*Exercise*. Some lines in the entries contain the word "false". Copy all of them.

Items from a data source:
★ ★ ★ ★ ★ ★ ★
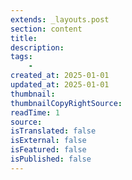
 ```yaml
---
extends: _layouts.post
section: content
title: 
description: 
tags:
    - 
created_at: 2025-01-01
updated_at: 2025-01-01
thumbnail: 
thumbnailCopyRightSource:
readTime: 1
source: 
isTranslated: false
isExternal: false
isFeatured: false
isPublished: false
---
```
★ ★ ★ ★ ★ ★ ★
*Expected answer*.
isTranslated: false
isExternal: false
isFeatured: false
isPublished: false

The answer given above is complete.